• [What the task requires]: State how many lines in these records contain the word "yıllarda", and nothing else.

[Stored dataset items]
═══
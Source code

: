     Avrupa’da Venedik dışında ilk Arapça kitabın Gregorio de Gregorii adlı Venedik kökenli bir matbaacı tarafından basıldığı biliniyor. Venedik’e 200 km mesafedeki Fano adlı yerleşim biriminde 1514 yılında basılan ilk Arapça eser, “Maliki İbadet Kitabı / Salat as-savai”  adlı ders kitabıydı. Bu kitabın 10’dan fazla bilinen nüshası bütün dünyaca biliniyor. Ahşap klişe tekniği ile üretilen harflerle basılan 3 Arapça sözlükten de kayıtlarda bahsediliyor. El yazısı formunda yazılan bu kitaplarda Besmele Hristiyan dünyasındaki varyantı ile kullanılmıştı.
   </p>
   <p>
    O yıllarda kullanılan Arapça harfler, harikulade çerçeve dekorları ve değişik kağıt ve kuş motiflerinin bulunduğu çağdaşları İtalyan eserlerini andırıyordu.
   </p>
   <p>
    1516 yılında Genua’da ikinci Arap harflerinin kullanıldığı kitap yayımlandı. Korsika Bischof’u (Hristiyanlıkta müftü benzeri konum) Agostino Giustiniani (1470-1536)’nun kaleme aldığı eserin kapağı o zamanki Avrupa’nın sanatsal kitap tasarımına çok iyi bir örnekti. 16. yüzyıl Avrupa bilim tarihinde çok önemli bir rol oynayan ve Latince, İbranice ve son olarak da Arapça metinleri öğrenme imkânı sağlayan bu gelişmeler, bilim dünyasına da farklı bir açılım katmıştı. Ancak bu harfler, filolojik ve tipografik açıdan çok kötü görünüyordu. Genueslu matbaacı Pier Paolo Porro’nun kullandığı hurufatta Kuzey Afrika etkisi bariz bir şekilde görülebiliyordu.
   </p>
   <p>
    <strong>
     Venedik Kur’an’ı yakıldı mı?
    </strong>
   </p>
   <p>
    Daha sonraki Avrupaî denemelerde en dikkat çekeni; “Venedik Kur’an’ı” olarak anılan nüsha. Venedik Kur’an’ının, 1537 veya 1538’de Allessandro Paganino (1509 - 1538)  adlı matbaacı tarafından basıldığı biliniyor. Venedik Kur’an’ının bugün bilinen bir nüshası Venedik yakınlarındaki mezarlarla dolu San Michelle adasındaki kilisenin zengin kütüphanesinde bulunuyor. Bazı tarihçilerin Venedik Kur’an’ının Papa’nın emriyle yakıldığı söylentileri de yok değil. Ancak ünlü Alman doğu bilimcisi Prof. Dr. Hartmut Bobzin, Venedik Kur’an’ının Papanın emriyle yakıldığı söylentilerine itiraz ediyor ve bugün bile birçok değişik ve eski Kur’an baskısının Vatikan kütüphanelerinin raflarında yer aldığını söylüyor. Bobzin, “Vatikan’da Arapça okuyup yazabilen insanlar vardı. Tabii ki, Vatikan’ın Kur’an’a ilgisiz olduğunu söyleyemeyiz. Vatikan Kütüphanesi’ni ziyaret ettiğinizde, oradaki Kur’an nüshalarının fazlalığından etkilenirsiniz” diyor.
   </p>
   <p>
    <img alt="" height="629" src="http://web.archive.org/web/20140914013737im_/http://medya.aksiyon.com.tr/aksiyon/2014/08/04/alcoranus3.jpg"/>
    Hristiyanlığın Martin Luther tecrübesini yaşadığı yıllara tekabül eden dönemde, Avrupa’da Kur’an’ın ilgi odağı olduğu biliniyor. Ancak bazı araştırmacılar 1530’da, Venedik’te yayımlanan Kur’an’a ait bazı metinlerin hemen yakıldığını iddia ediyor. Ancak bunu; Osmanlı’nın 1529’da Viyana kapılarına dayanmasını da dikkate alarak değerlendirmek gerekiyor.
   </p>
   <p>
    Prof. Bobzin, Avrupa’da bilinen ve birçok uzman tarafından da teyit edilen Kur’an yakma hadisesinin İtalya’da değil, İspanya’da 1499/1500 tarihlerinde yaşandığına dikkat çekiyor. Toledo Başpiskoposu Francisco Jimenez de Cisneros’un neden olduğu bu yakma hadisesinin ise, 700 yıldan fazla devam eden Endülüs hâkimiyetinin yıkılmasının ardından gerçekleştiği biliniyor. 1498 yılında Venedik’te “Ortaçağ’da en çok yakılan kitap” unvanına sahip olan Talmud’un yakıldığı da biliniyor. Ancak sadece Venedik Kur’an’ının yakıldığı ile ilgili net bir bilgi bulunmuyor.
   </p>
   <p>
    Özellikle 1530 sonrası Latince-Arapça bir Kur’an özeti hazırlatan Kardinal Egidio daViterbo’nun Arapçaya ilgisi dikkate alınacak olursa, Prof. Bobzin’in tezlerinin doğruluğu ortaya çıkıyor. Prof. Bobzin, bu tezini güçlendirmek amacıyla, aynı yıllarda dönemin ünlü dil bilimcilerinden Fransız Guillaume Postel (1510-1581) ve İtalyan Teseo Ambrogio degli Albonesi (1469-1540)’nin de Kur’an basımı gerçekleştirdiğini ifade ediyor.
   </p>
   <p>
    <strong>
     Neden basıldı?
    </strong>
═══
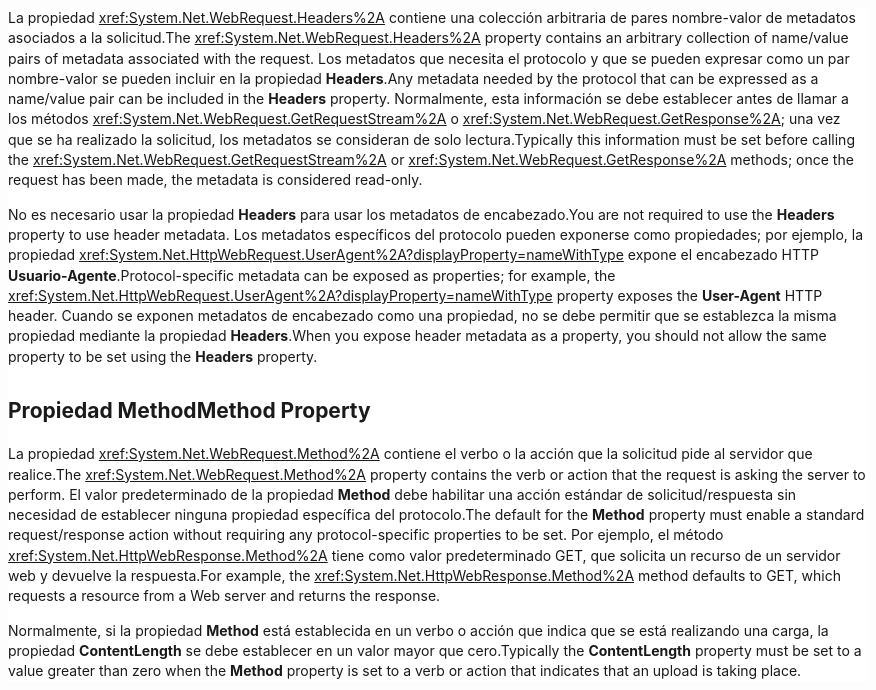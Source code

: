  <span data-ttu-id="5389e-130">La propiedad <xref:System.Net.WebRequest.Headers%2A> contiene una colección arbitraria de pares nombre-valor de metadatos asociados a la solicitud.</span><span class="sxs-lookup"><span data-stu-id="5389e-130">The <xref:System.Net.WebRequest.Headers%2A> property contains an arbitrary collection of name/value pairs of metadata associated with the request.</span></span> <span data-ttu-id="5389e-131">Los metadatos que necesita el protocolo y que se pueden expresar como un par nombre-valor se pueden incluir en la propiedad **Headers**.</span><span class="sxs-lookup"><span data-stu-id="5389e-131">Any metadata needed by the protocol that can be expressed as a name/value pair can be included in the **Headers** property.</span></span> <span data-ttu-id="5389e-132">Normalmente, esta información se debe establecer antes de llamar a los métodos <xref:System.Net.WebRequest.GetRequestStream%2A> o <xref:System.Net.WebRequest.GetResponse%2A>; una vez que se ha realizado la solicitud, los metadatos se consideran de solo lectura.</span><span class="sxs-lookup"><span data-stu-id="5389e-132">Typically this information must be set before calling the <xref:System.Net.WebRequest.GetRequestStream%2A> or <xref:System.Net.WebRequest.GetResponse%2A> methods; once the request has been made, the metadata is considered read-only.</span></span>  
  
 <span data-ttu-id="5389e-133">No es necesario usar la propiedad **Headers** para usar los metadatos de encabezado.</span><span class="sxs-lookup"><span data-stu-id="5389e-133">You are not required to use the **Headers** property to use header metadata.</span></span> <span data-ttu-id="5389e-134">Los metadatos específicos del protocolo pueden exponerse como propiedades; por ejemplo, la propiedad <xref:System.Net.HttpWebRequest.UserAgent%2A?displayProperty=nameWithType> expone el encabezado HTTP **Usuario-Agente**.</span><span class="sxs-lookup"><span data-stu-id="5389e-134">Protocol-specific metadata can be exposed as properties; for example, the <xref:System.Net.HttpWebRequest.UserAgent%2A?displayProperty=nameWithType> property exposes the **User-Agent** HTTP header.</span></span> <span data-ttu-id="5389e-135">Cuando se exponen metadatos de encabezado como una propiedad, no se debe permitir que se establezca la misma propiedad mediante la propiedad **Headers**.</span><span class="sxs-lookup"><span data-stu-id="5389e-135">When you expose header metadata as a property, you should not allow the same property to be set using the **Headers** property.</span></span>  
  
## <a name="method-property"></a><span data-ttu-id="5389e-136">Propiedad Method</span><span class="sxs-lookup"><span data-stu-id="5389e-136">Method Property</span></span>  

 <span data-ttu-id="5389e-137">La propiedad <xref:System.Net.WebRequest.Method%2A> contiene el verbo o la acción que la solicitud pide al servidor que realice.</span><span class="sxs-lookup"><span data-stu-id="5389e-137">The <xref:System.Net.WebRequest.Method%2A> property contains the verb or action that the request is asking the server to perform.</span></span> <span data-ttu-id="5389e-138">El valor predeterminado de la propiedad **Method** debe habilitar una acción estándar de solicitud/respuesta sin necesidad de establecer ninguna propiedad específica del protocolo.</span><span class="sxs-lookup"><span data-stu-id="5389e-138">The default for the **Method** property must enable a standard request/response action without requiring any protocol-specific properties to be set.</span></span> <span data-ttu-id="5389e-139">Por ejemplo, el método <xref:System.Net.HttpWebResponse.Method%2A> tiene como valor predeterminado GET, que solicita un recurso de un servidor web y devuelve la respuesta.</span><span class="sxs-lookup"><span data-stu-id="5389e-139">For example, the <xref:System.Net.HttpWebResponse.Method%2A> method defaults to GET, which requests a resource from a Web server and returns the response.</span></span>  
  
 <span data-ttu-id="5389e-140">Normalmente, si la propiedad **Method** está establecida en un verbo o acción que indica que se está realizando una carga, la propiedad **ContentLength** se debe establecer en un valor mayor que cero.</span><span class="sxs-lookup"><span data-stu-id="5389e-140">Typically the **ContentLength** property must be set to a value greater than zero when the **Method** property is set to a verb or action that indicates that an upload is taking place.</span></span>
═══
• [Solution to the exercise]: 2